# Exercise data
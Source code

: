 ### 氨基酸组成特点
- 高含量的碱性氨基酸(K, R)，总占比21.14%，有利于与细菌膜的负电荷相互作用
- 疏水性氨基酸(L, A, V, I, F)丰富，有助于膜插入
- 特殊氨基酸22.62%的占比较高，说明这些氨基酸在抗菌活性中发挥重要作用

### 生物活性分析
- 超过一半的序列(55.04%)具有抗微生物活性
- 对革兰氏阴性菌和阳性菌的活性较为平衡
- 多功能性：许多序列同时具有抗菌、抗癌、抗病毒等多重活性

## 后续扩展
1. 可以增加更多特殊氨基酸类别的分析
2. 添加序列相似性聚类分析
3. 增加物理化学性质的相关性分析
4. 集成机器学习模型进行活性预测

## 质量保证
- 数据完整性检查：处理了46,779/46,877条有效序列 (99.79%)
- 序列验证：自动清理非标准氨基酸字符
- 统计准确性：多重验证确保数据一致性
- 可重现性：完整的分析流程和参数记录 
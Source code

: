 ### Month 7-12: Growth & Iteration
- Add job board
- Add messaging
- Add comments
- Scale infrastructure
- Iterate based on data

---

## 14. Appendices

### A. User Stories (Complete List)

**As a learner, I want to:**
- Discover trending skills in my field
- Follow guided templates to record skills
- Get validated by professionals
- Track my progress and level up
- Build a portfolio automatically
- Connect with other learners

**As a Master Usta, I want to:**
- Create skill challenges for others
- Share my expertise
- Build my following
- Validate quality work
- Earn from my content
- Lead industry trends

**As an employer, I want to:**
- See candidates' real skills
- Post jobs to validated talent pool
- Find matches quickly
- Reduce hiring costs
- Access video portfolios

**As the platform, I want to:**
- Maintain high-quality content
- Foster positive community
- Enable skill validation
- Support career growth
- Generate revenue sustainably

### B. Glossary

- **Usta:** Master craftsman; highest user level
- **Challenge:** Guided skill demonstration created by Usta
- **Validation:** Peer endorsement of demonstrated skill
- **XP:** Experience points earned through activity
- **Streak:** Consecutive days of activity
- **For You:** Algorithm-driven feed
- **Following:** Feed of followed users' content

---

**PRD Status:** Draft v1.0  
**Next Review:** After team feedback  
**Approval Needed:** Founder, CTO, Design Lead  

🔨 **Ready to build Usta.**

# Exercise aim
Starting at the line that contains "- Earn from my content", copy each line through the last one in the records, exactly, and output nothing else.

# Completed exercise
- Earn from my content
- Lead industry trends

**As an employer, I want to:**
- See candidates' real skills
- Post jobs to validated talent pool
- Find matches quickly
- Reduce hiring costs
- Access video portfolios

**As the platform, I want to:**
- Maintain high-quality content
- Foster positive community
- Enable skill validation
- Support career growth
- Generate revenue sustainably

### B. Glossary

- **Usta:** Master craftsman; highest user level
- **Challenge:** Guided skill demonstration created by Usta
- **Validation:** Peer endorsement of demonstrated skill
- **XP:** Experience points earned through activity
- **Streak:** Consecutive days of activity
- **For You:** Algorithm-driven feed
- **Following:** Feed of followed users' content

---

**PRD Status:** Draft v1.0  
**Next Review:** After team feedback  
**Approval Needed:** Founder, CTO, Design Lead  

🔨 **Ready to build Usta.**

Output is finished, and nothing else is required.